PTO Micro-Instruction: Vector Execution Scope (`pto.vecscope` / `pto.strict_vecscope`)¶

This page documents the PTO micro-instruction vector execution scope operations. These ops are part of the PTO micro-instruction surface (A5 Ascend 950 profile) and define the hardware interface between the Scalar Unit and the Vector Thread.

Overview¶

__VEC_SCOPE__ is the IR-level representation of a Vector Function (VF) launch. In the PTO architecture, it defines the hardware interface between the Scalar Unit and the Vector Thread.

In PTO micro-instruction source IR, vector execution scopes are modeled as dedicated region ops. The default form is pto.vecscope; when the scope body must reject implicit capture and require explicit region arguments, use pto.strict_vecscope.

Mechanism¶

pto.vecscope and pto.strict_vecscope do not compute payload values on their own; they define the lifetime boundary of one vector interval. Inside that interval, vector registers, masks, and alignment carriers are legal, and outside it they are not. The strict form additionally makes the region interface explicit by requiring all external values to cross the boundary as operands and block arguments.

Inputs¶

These scope operations take the region body as their primary input. pto.strict_vecscope additionally takes an explicit operand list that becomes the body block arguments.

Expected Outputs¶

These scope operations delimit vector execution and validate how vector-visible state is used. They do not directly return payload values in the current manual examples; instead they define the region in which the enclosed vector operations execute.

Execution Model¶

The PTO micro-instruction operates on the Ascend 950's Decoupled Access-Execute (DAE) architecture. The execution model follows non-blocking fork semantics:

Scalar invocation: the scalar processor invokes a vector thread by calling a VF. Once the launch command is issued, the scalar unit does not stall and continues executing subsequent instructions in the pipeline.
Vector execution: after invocation, the vector thread independently fetches and executes the instructions defined within the VF scope.
Parallelism: this decoupled execution allows the scalar and vector units to run in parallel, so the scalar unit can prepare addresses or manage control flow while the vector unit performs heavy SIMD computation.
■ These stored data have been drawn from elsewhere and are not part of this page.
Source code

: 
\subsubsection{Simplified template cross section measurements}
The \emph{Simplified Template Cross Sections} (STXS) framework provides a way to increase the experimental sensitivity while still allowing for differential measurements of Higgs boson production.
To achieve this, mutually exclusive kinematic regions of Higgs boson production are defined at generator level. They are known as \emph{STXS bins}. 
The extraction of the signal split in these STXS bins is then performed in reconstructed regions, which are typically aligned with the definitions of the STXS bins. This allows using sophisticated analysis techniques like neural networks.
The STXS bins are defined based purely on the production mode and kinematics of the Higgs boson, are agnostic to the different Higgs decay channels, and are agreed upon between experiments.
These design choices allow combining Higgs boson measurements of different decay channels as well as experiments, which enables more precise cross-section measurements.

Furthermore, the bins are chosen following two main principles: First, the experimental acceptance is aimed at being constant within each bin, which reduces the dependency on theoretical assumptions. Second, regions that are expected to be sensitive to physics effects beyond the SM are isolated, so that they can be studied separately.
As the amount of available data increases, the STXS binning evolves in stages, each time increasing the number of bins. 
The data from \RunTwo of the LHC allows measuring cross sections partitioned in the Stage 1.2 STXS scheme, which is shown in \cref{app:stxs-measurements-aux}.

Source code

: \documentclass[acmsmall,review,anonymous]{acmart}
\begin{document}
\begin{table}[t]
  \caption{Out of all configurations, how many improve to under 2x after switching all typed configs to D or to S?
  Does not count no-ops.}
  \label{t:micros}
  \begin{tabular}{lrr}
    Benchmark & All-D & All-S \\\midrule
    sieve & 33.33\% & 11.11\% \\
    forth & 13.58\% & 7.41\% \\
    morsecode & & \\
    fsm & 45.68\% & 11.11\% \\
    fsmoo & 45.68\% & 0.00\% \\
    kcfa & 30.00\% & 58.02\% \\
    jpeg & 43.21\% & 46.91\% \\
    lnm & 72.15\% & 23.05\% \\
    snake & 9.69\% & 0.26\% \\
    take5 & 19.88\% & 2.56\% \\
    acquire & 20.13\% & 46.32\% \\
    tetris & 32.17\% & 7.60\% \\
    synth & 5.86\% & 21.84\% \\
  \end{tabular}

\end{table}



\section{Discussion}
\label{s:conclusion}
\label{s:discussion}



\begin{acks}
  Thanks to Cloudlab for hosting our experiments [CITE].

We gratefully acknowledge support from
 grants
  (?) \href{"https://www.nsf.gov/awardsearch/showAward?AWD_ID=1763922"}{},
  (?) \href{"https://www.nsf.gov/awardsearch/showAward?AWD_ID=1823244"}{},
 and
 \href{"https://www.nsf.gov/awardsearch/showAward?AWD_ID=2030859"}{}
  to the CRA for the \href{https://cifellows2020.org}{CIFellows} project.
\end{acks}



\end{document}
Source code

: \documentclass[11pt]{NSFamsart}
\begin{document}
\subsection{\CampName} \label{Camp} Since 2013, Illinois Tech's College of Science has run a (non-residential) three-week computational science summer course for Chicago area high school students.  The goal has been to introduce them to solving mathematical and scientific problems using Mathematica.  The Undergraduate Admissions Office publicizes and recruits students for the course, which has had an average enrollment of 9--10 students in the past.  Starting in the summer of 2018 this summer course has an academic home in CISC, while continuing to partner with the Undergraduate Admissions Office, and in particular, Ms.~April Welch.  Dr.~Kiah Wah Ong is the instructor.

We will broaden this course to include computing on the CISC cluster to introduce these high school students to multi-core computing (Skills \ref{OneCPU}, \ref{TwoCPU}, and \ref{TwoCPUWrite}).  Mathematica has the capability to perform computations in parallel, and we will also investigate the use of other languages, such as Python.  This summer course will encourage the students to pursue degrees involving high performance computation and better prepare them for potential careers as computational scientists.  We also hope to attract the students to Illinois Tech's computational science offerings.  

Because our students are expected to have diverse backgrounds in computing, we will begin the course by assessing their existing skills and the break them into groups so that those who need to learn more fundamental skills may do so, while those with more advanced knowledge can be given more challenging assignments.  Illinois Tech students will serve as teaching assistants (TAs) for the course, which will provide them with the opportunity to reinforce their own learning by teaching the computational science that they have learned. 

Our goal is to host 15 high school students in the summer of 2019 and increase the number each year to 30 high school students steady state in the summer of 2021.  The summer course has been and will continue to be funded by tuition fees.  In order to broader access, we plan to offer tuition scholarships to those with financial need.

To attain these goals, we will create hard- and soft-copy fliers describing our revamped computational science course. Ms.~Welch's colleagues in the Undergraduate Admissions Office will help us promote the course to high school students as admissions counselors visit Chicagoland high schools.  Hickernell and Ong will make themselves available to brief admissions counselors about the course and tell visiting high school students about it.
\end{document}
Launch Mechanism And Constraints¶

Parameter buffering: all arguments required by the VF must be staged in hardware-specific buffers.
Launch overhead: launching a VF incurs a latency of a few cycles. Very small VFs should account for this overhead because launch cost can rival useful computation time.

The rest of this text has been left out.